Finance ministry officials told Business Standard the Rs 1,00,000 crore high-cost debt essentially comprised central loans carrying interest rates of as high as 13.5-14 per cent a year with an average maturity of 12 years. The interest rate on these loans was likely to reset at 8-9 per cent a year, they said.
While this would come as a reprieve to the states, many of which were in a financial mess, the cost to the Centre in terms of interest income foregone was roughly estimated at Rs 4,000 crore a year, officials said. The cost could be arrived at only by discounting the interest foregone every year over the tenure of these loans at an appropriate discount rate, they added. Put simply, it would be at least Rs 48,000 crore over the next 12 years.

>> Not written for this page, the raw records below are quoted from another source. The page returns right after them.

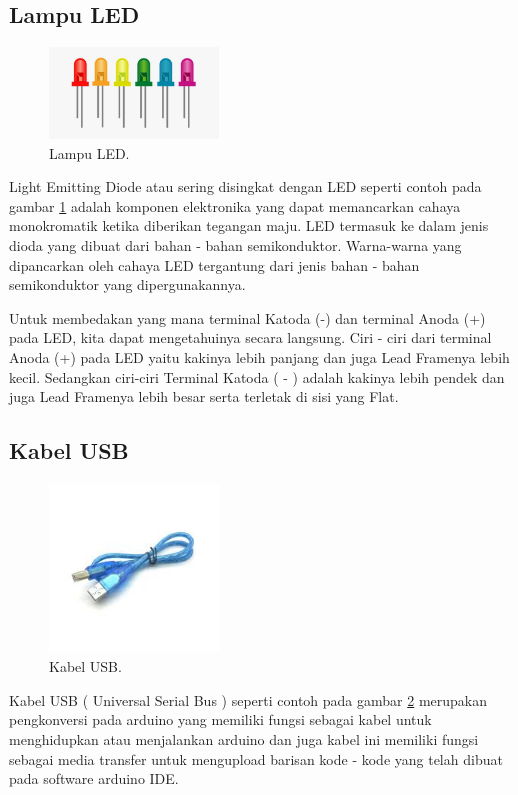 \subsection{Lampu LED}
\begin{figure}[ht]
\centerline{\includegraphics[width=0.4\textwidth]{figures/ledled.jpg}}
\caption{Lampu LED.}
\label{led}
\end{figure}
Light Emitting Diode atau sering disingkat dengan LED seperti contoh pada gambar \ref{led} adalah komponen elektronika yang dapat memancarkan  cahaya monokromatik ketika diberikan tegangan maju. LED termasuk ke dalam jenis dioda yang dibuat dari bahan - bahan semikonduktor. Warna-warna yang dipancarkan oleh cahaya LED tergantung dari jenis bahan - bahan semikonduktor yang dipergunakannya.





Untuk membedakan yang mana terminal Katoda (-) dan terminal Anoda (+) pada LED, kita dapat mengetahuinya secara langsung. Ciri - ciri dari terminal Anoda (+) pada LED yaitu kakinya lebih panjang dan juga Lead Framenya lebih kecil. Sedangkan ciri-ciri Terminal Katoda ( - ) adalah kakinya lebih pendek dan juga Lead Framenya lebih besar serta terletak di sisi yang Flat.
\subsection{Kabel USB}
\begin{figure}[ht]
\centerline{\includegraphics[width=0.4\textwidth]{figures/usb.jpg}}
\caption{Kabel USB.}
\label{usb}
\end{figure}
Kabel USB ( Universal Serial Bus ) seperti contoh pada gambar \ref{usb} merupakan pengkonversi pada arduino yang memiliki fungsi sebagai kabel untuk menghidupkan atau menjalankan arduino dan juga kabel ini memiliki fungsi sebagai media transfer untuk mengupload barisan kode - kode yang telah dibuat pada software arduino IDE.

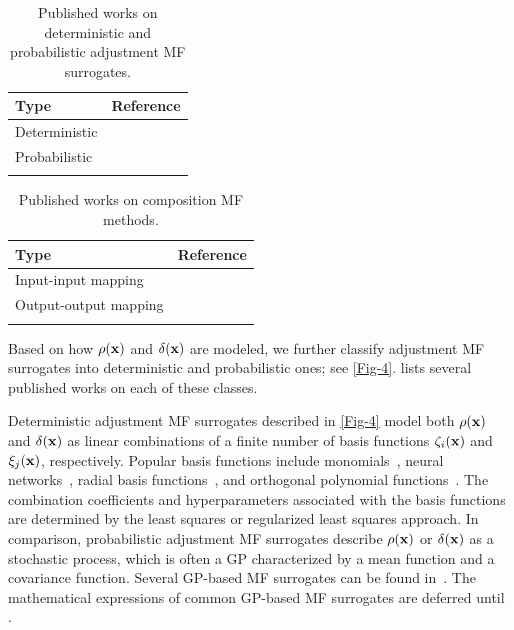 \documentclass[iicol,sn-basic]{sn-jnl}%
\begin{document}
\begin{table}
	\caption{Published works on deterministic and probabilistic adjustment MF surrogates.}
	\label{Table2}
	\centering
	\begin{tabularx}{\textwidth}{lX}
		\hline \noalign{\smallskip}
		Type & Reference\\
		\hline \noalign{\smallskip}
		Deterministic & \cite{ZhangYiming2018,FernandezGodino2019,Song2019,Kou2019,Durantin2017,Han2013,Tyan2015,Nguyen2015,Palar2016,LiuB2016,LYan2019,Rumpfkeil2017,Rumpfkeil2019,Wang2021}  \\
		\noalign{\smallskip}
		Probabilistic &    \cite{Kennedy2000,Forrester2007,Xiong2008,Kuya2011,Toal2011,Han2012,Keane2012,Goh2013,Park2017,Serani2019,Qian2008,Gratiet2013,Gratiet2014,Allaire2014,Parussini2017,Zhou2017kbs,Xiao2018,Ji2023}\\
		\hline \noalign{\smallskip}
	\end{tabularx}
\end{table}

\begin{table}
	\caption{Published works on composition MF methods.}
	\label{Table3}
	\centering
	\begin{tabularx}{\textwidth}{lX}
		\hline \noalign{\smallskip}
		Type & Reference\\
		\hline \noalign{\smallskip}
		Input-input mapping & \cite{Bandler1994,Bandler2004,Koziel2006,Robinson2008,TaoSiyu2019} \\
		\noalign{\smallskip}
		Output-output mapping &  \cite{Zheng2014,Zhou2017aei,Perdikaris2017,Jiang2018,Cutajar2019,Hebbal2021smo,Li2023}   \\
		\hline \noalign{\smallskip}
	\end{tabularx}
\end{table}

Based on how $\rho({\bf {x}})$ and $\delta({\bf{x}})$ are modeled, we further classify adjustment MF surrogates into deterministic and probabilistic ones; see \cref{Fig-4}.
 lists several published works on each of these classes.

Deterministic adjustment MF surrogates described in \cref{Fig-4} model both $\rho({\bf {x}})$ and $\delta({\bf{x}})$ as linear combinations of a finite number of basis functions $\zeta_i({\bf {x}})$ and $\xi_j({\bf x})$, respectively.
Popular basis functions include monomials~\citep{ZhangYiming2018,FernandezGodino2019}, neural networks~\citep{Kou2019}, radial basis functions~\citep{Tyan2015,LiuB2016,Durantin2017}, and orthogonal polynomial functions~\citep{Palar2016}. 
The combination coefficients and hyperparameters associated with the basis functions are determined by the least squares or regularized least squares approach. 
In comparison, probabilistic adjustment MF surrogates describe $\rho({\bf {x}})$ or $\delta({\bf{x}})$ as a stochastic process, which is often a GP characterized by a mean function and a covariance function.   
Several GP-based MF surrogates can be found in~\cite{Brevault2020}.
The mathematical expressions of common GP-based MF surrogates are deferred until .  
\end{document}
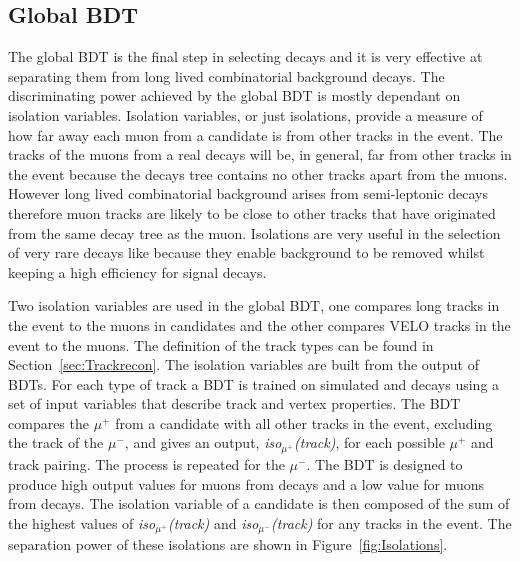 \subsection{Global BDT}
\label{sec:globalBDT}

The global BDT is the final step in selecting \bsmumu decays and it is very effective at separating them from long lived combinatorial background decays. The discriminating power achieved by the global BDT is mostly dependant on isolation variables. Isolation variables, or just isolations, provide a measure of how far away each muon from a \bsmumu candidate is from other tracks in the event. The tracks of the muons from a real \bsmumu decays will be, in general, far from other tracks in the event because the \bsmumu decays tree contains no other tracks apart from the muons. However long lived combinatorial background arises from semi-leptonic decays therefore muon tracks are likely to be close to other tracks that have originated from the same decay tree as the muon. %
Isolations are very useful in the selection of very rare decays like \bsmumu because they enable background to be removed whilst keeping a high efficiency for signal decays.

Two isolation variables are used in the global BDT, one compares long tracks in the event to the muons in \bsmumu candidates and the other compares VELO tracks in the event to the muons. The definition of the track types can be found in Section~\ref{sec:Trackrecon}. The isolation variables are built from the output of BDTs. For each type of track a BDT is trained on simulated \bsmumu and \bbbarmumux decays using a set of input variables that describe track and vertex properties. The BDT compares the $\mu^{+}$ from a \bsmumu candidate with all other tracks in the event, excluding the track of the $\mu^{-}$, and gives an output, {\it iso$_{\mu^{+}}$(track)}, for each possible $\mu^{+}$ and track pairing. The process is repeated for the $\mu^{-}$. The BDT is designed to produce high output values for muons from \bbbarmumux decays and a low value for muons from \bsmumu decays. The isolation variable of a \bsmumu candidate is then composed of the sum of the highest values of {\it iso$_{\mu^{+}}$(track)} and {\it iso$_{\mu^{-}}$(track)} for any tracks in the event. The separation power of these isolations are shown in Figure~\ref{fig:Isolations}. %


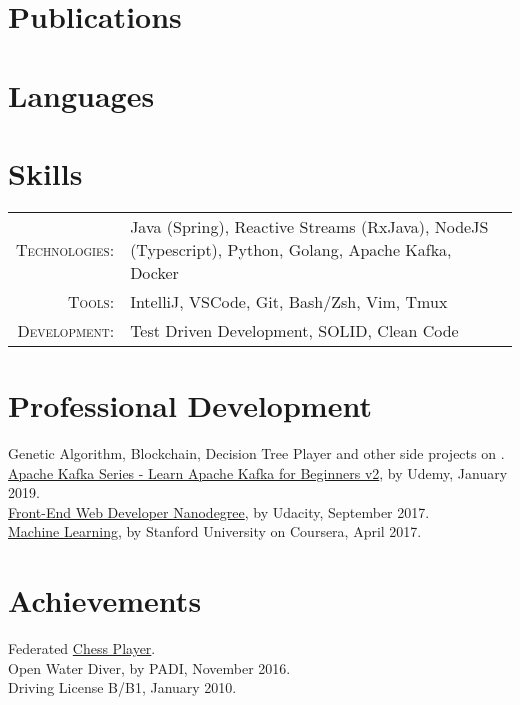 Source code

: \section{Publications}

\newpage

\section{Languages}

\section{Skills}
\begin{tabular}{r p{12.5cm}}
\textsc{Technologies:} & Java (Spring), Reactive Streams (RxJava), NodeJS (Typescript), Python, Golang, Apache Kafka, Docker\\
\textsc{Tools:} & IntelliJ, VSCode, Git, Bash/Zsh, Vim, Tmux\\
\textsc{Development:} & Test Driven Development, SOLID, Clean Code
\end{tabular}

\section{Professional Development}
\noindent
\bulletS Genetic Algorithm, Blockchain, Decision Tree Player and other side projects on \gitHubNoUrl{}.\\
\bulletS \href{https://brunoroque06.github.io/documents/certificates/KafkaUdemy.pdf}{Apache Kafka Series - Learn Apache Kafka for Beginners v2}, by Udemy, January 2019.\\
\bulletS \href{https://brunoroque06.github.io/documents/certificates/FrontEndUdacity.pdf}{Front-End Web Developer Nanodegree}, by Udacity, September 2017.\\
\bulletS \href{https://brunoroque06.github.io/documents/certificates/MachineLearningCoursera.pdf}{Machine Learning}, by Stanford University on Coursera, April 2017. %

\section{Achievements}
\noindent
\bulletS Federated \href{http://ratings.fide.com/card.phtml?event=1958720}{Chess Player}.\\
\bulletS Open Water Diver, by PADI, November 2016.\\
\bulletS Driving License B/B1, January 2010.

Officials, however, said the package would be subject to the states compulsorily earmarking 20 per cent of their small savings, which have an average cost of 10.5 per cent, for retiring a portion of their earlier high-cost debt. They pointed out while the Centre released 100 per cent of the small savings proceeds to the states in the first quarter of the current financial year, not even a single state showed any inclination towards pre-payment of central loans.
According to officials, affluent states may even be allowed to undertake additional market borrowings at prevailing low interest rates to repay their earlier debt. They said the quantum of additional market borrowings had not yet been decided. The Centre and the Reserve Bank of India would ensure such borrowing did not have an adverse impact on the assiduously built soft interest rate regime, they said.
Officials said the tradeoff can be estimated by comparing the interest foregone by the Centre with the repayment made by the states. This would translate into higher capital receipts for the Centre in the next 2-3 years and to that extent help in reducing the fiscal deficit. In the long run though, the Centre would lose out on the high interest rate which would have been otherwise offered by the states.
Finance minister Jaswant Singh had last month promised a fiscal package for the states by the end of September. He had constituted a committee including officials from the Reserve Bank of India to hammer out a bailout package for the states.